GREENE et al.
v.
BOWERS et al.
No. A97A1270.
Court of Appeals of Georgia.
September 11, 1997. Reconsideration Denied November 13, 1997.*710 H. Darrell Greene & Associates, Paul Shimek III, Marietta, for appellants.
R. Britt Harris, Jr., Atlanta, for appellees.
BLACKBURN, Judge.
James D. Bowers and William R. Humphlett sued H. Darrell Greene, Paul Owenby, and the estate of Al F. Hallman, Jr., seeking to recover commissions allegedly due on the sale of certain real estate to the United States Postal Service. In Bowers v. Greene, 217 Ga.App. 468, 470(1), 458 S.E.2d 150 (1995), we reversed the trial court's grant of summary judgment to defendants on plaintiffs' claim for breach of contract, and affirmed the court's denial of summary judgment on plaintiffs' quantum meruit claim. Following a trial, the jury awarded plaintiffs $62,770.20 from Greene and $41,846.80 from Owenby. The jury did not award any damages against Hallman's estate. Greene and Owenby appeal, contending that the court erred in denying their motions for directed verdict, j.n.o.v., and new trial. They also contend that the court erred in admitting certain evidence and in allowing improper closing argument. For the reasons set forth below, we affirm.
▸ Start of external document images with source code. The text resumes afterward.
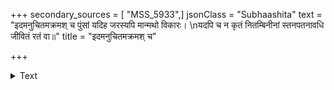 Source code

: +++
secondary_sources = [ "MSS_5933",]
jsonClass = "Subhaashita"
text = "इदमनुचितमक्रमश् च पुंसां यदिह जरस्यपि मान्मथो विकारः।  \nयदपि च न कृतं नितम्बिनीनां स्तनपतनावधि जीवितं रतं वा॥"
title = "इदमनुचितमक्रमश् च"

+++

<details><summary>Text</summary>

इदमनुचितमक्रमश् च पुंसां यदिह जरस्यपि मान्मथो विकारः।  
यदपि च न कृतं नितम्बिनीनां स्तनपतनावधि जीवितं रतं वा॥
</details>
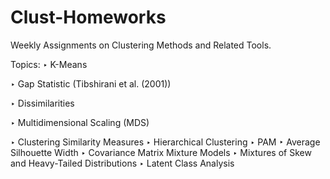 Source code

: # Clust-Homeworks
Weekly Assignments on Clustering Methods and Related Tools.

Topics:
‣ K-Means

‣ Gap Statistic (Tibshirani et al. (2001))

‣ Dissimilarities

‣ Multidimensional Scaling (MDS)

‣ Clustering Similarity Measures
‣ Hierarchical Clustering
‣ PAM
‣ Average Silhouette Width 
‣ Covariance Matrix Mixture Models
‣ Mixtures of Skew and Heavy-Tailed Distributions
‣ Latent Class Analysis

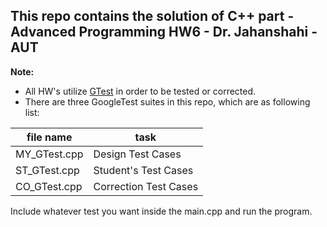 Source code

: ## This repo contains the solution of C++ part -  Advanced Programming HW6 - Dr. Jahanshahi - AUT 



__Note:__

* All HW's utilize [GTest](https://github.com/google/googletest) in order to be tested or corrected.
* There are three GoogleTest suites in this repo, which are as following list:

|file name| task|
|---------|----------|
|MY_GTest.cpp | Design Test Cases |
|ST_GTest.cpp | Student's Test Cases |
|CO_GTest.cpp | Correction Test Cases |

Include whatever test you want inside the main.cpp and run the program.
1. Appellants claim that the trial court erred in denying their motions for j.n.o.v. or for a new trial because there was no evidence that Bowers and Humphlett were responsible for the sale of the property to the Postal Service. "The standard for review of a directed verdict and a judgment n.o.v. are the same: Where there is no conflict in the evidence as to any material issue, and the evidence introduced, with all reasonable deductions therefrom, shall demand a particular verdict, such verdict shall be directed. And, the standard of appellate review of the trial court's denial of a motion for a directed verdict [or j.n.o.v.] is the `any evidence' standard." (Punctuation omitted.) Halta v. Bailey, 219 Ga.App. 178, 180(2), 464 S.E.2d 614 (1995); see also Dunkin' Donuts of America v. Gebar, Inc., 202 Ga.App. 450, 451(1)(c), 414 S.E.2d 683 (1992). "The `trial (court's) denial of a motion for new trial on evidentiary grounds will be reversed on appeal only if there is no evidence to support the verdict.'" Mansfield v. Pizza Hut of America, 202 Ga.App. 601, 602, 415 S.E.2d 51 (1992).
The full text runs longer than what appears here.